Extracted data:
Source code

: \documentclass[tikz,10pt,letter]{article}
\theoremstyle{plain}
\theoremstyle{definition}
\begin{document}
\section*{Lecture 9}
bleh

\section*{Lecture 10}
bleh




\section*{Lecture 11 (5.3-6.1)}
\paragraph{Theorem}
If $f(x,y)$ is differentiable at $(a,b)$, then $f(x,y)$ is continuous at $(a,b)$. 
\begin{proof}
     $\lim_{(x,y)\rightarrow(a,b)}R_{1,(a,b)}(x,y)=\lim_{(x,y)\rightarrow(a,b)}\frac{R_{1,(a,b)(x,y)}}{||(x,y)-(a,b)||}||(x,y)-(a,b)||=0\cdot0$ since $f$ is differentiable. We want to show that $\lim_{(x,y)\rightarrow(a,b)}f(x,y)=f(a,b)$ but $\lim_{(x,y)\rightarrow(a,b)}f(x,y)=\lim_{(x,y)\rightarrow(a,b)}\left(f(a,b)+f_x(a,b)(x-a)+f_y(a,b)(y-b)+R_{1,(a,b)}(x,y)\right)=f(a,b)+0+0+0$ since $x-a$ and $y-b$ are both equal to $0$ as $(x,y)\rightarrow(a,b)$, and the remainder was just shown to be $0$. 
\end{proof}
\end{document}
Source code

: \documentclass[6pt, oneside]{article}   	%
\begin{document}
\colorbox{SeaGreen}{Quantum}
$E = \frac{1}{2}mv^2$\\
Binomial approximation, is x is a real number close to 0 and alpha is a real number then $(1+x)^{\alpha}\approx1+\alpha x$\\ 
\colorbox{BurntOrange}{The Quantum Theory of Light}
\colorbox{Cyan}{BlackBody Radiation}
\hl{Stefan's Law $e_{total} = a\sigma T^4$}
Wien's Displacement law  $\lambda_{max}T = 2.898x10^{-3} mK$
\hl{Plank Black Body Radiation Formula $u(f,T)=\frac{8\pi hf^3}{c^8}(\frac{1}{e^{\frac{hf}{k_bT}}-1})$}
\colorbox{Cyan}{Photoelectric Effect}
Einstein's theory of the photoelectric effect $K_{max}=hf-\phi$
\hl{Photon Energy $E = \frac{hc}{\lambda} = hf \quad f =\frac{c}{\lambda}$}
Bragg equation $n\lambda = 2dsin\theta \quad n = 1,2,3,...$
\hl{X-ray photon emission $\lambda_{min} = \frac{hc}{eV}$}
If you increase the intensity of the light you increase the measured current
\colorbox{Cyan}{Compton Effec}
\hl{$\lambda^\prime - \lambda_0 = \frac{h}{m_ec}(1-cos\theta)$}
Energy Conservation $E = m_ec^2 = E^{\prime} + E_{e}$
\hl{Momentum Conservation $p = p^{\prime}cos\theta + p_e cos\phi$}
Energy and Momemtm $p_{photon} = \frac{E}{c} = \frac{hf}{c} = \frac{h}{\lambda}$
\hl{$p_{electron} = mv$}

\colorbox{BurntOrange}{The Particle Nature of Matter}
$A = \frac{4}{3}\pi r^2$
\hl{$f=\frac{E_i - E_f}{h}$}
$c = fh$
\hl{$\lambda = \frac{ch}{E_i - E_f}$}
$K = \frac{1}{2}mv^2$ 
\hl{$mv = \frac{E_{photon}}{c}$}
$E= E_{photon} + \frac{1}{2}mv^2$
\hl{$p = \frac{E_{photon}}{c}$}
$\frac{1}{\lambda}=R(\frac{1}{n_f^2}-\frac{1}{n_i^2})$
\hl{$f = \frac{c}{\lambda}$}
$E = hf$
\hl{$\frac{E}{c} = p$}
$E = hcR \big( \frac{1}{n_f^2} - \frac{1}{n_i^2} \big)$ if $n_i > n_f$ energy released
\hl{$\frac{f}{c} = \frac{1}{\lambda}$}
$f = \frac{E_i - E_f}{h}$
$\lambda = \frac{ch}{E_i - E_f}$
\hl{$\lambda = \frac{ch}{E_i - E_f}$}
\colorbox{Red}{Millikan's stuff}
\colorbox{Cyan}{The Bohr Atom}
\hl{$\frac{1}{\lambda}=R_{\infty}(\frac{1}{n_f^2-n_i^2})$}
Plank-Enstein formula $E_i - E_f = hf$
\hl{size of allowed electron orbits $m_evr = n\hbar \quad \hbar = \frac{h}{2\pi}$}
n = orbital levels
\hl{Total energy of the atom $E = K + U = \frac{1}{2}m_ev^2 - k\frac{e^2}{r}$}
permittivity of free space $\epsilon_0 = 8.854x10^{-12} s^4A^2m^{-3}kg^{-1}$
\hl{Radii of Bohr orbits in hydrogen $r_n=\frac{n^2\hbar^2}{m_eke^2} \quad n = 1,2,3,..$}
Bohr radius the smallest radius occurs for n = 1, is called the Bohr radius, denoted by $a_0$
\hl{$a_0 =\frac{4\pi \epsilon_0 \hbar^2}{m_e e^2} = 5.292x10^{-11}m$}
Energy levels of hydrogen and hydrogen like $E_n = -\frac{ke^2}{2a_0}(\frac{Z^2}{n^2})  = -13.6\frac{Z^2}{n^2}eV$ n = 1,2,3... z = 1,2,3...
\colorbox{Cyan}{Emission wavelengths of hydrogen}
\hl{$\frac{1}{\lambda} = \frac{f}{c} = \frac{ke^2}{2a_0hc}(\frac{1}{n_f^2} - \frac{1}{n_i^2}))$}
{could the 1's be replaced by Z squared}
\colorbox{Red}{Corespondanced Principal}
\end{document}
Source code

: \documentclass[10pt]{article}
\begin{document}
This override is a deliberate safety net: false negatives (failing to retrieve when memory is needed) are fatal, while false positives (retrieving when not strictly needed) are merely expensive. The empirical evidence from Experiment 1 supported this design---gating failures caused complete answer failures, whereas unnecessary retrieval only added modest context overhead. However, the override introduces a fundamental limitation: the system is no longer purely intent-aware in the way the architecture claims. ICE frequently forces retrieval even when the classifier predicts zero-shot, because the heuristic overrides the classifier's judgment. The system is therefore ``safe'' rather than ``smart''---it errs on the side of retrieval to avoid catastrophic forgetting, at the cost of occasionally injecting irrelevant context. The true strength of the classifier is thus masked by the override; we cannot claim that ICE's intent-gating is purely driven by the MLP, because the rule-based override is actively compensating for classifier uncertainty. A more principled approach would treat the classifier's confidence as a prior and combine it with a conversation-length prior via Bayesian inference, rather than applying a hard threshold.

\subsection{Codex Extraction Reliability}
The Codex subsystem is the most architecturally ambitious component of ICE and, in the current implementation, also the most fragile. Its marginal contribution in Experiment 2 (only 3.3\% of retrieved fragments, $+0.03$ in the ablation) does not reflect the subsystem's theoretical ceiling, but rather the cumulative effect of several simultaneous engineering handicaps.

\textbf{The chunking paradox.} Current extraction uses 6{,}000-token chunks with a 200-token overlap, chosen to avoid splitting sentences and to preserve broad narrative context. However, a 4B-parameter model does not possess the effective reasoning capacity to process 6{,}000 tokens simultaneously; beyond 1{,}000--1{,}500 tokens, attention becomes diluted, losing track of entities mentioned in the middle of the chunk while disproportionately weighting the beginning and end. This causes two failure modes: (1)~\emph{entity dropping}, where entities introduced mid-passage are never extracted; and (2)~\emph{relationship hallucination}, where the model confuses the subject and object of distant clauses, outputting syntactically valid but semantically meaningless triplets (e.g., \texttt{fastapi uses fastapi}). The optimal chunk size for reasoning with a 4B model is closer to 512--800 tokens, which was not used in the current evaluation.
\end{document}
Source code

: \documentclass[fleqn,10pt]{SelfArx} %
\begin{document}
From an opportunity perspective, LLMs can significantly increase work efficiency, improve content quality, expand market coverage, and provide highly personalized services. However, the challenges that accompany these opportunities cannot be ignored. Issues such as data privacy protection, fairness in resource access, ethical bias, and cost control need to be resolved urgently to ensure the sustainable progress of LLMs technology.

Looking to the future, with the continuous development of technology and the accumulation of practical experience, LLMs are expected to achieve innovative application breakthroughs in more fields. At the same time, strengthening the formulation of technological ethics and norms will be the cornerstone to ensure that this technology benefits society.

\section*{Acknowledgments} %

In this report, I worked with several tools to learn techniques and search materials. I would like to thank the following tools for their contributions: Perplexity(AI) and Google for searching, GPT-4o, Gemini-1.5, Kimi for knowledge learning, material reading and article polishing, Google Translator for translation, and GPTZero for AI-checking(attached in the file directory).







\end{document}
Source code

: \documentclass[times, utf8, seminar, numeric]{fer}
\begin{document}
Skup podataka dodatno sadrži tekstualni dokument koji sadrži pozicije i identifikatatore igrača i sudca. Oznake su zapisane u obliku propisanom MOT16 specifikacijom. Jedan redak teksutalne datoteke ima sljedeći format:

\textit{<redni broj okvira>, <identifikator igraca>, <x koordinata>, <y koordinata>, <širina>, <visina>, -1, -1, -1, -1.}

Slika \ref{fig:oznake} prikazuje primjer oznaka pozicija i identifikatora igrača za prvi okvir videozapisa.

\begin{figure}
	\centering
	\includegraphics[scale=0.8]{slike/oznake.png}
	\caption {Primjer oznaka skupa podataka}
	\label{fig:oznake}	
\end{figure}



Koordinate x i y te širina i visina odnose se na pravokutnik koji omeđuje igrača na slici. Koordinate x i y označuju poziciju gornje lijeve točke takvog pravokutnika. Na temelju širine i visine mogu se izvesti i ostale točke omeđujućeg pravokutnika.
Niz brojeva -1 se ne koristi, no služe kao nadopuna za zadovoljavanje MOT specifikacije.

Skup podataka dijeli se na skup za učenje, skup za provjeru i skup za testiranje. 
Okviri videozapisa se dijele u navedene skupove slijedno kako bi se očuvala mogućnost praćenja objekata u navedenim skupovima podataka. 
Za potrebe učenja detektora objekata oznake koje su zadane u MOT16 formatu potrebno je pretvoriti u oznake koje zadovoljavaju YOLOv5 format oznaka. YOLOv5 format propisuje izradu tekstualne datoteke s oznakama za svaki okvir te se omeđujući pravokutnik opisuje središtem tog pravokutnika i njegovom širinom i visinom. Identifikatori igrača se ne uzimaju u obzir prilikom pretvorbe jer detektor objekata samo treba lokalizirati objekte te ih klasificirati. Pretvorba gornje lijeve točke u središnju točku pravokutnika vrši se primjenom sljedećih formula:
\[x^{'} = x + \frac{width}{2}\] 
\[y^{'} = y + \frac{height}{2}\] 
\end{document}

Directions for this task: From the listing above, count the lines that include the word "prime" and give the total alone.

Your solution: 3